"The Road"
It hasn't been easy for me to delve into Cormac McCarthy's extensive canon. I couldn't get past the odd writing style of "No Country for Old Men" a year ago and, despite the beautiful prose, I didn't find the plot of "All the Pretty Horses" all that compelling. With that said, it's kind of interesting that "The Road," which features a depressing post-apocalyptic plot, is the first Cormac McCarthy novel I've finished reading in its entirety.This is, at once, the most simple and most ambitious of the McCarthy novels I've read. He focuses exclusively on two characters, a boy and his father, and their journey along "the road" that runs through the former United States years after the apocalypse has occurred. What exactly happened is ambiguous; the novel hints at the possibilities only in several brief flashbacks.
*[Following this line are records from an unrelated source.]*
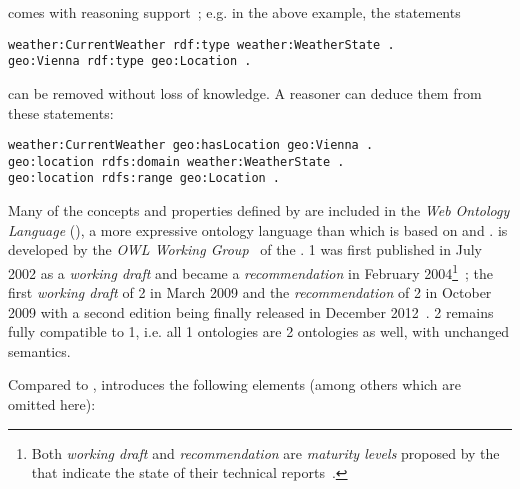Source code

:  comes with reasoning support~\cite{RDF_semantics}; e.g. in the above example, the statements

\begin{lstlisting}
weather:CurrentWeather rdf:type weather:WeatherState .
geo:Vienna rdf:type geo:Location .
\end{lstlisting}

can be removed without loss of knowledge. A reasoner can deduce them from these statements:

\begin{lstlisting}
weather:CurrentWeather geo:hasLocation geo:Vienna .
geo:location rdfs:domain weather:WeatherState .
geo:location rdfs:range geo:Location .
\end{lstlisting}

\vspace{1em}

Many of the concepts and properties defined by  are included in the \emph{Web Ontology Language} (), a more expressive ontology language than  which is based on  and .  is developed by the \emph{OWL Working Group}~\cite{OWL-working-group} of the .  1 was first published in July 2002 as a \emph{working draft} and became a  \emph{recommendation} in February 2004\footnote{Both \emph{working draft} and \emph{recommendation} are \emph{maturity levels} proposed by the  that indicate the state of their technical reports~\cite{w3c-process}.}~\cite{OWL1}; the first \emph{working draft} of  2 in March 2009 and the  \emph{recommendation} of  2 in October 2009 with a second edition being finally released in December 2012~\cite{OWL}.
 2 remains fully compatible to  1, i.e. all  1 ontologies are  2 ontologies as well, with unchanged semantics.

Compared to ,  introduces the following elements (among others which are omitted here):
All that we know, and all that McCarthy really cares about, is the apocalypse's aftermath and how it affects these two characters.
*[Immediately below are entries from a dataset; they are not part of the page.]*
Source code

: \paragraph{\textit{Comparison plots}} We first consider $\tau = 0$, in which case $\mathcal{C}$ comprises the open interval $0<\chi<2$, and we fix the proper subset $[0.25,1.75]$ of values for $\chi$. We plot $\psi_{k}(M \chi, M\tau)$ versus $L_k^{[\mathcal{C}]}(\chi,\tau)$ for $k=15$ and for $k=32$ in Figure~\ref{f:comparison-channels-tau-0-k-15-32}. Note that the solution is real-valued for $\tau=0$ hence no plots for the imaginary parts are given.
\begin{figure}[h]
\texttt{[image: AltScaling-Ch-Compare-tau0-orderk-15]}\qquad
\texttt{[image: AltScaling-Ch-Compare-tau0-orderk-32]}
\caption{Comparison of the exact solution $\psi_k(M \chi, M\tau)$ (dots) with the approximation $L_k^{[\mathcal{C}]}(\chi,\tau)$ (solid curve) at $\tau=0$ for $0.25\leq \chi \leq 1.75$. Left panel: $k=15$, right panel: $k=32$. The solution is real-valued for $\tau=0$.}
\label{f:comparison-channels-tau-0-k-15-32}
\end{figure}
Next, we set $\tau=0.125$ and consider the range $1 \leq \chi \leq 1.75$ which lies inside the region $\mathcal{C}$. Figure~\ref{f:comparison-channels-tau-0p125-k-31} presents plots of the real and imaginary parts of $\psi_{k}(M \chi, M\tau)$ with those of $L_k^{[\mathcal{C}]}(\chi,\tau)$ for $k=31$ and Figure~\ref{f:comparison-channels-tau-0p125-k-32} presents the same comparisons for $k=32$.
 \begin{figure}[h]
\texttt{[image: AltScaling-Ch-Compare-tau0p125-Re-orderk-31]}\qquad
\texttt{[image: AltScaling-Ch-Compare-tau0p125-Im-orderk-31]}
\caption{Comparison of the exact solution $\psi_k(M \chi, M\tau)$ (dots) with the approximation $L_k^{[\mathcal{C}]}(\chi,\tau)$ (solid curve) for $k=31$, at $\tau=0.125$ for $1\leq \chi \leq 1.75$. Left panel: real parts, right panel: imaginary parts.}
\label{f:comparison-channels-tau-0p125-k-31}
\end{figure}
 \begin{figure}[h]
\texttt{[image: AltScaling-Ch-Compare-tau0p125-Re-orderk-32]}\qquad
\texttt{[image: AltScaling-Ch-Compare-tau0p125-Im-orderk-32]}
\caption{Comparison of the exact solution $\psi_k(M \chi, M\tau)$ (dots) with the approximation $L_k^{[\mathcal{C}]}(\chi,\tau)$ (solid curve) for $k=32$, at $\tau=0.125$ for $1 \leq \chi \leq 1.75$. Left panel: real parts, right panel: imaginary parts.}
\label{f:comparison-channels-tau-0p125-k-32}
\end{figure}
We know that just about everything is dead - entire forests, all of the fish, and billions of people. All that remains are the ever-ubiquitous clouds of ash, trunks of dead trees, extreme cold, and essentially no food, which begets marauding bands of cannibals who collect stragglers for their own survival.
McCarthy's spare prose is brilliant and elegant; its halting quality perfectly encapsulates the incessantly dour atmosphere and texture of this story. Occasionally, the author pushes the philosophical aspects harder than need be: "Who is it? said the boy. I don't know. Who is anybody?" Aside from those moments, the writing is a joy to read. Here's a prototypical passage that is found near the end of the novel - I love the way it is at once spare and descriptive at the same time.
"The days sloughed past uncounted and uncalendared. Along the interstate in the distance long lines of charred and rusting cars. The raw rims of the wheels sitting in a stiff gray sludge of melted rubber, in blackened rings of wire. The incinerate corpses shrunk to the size of a child and propped on the bare springs of the seats. Ten thousand dreams ensepulchred within their crozzled hearts. They went on. Treading the dead world under like rats on a wheel. The nights dead still and deader black. So cold. They talked hardly at all. He coughed all the time and the boy watched him spitting blood. Slumping along. Filthy, ragged, hopeless. He'd stop and lean on the cart and the boy would go on and then stop and look back and he would raise his weeping eyes and see him standing there in the road looking back at him from some unimaginable future, glowing in that waste like a tabernacle." (230)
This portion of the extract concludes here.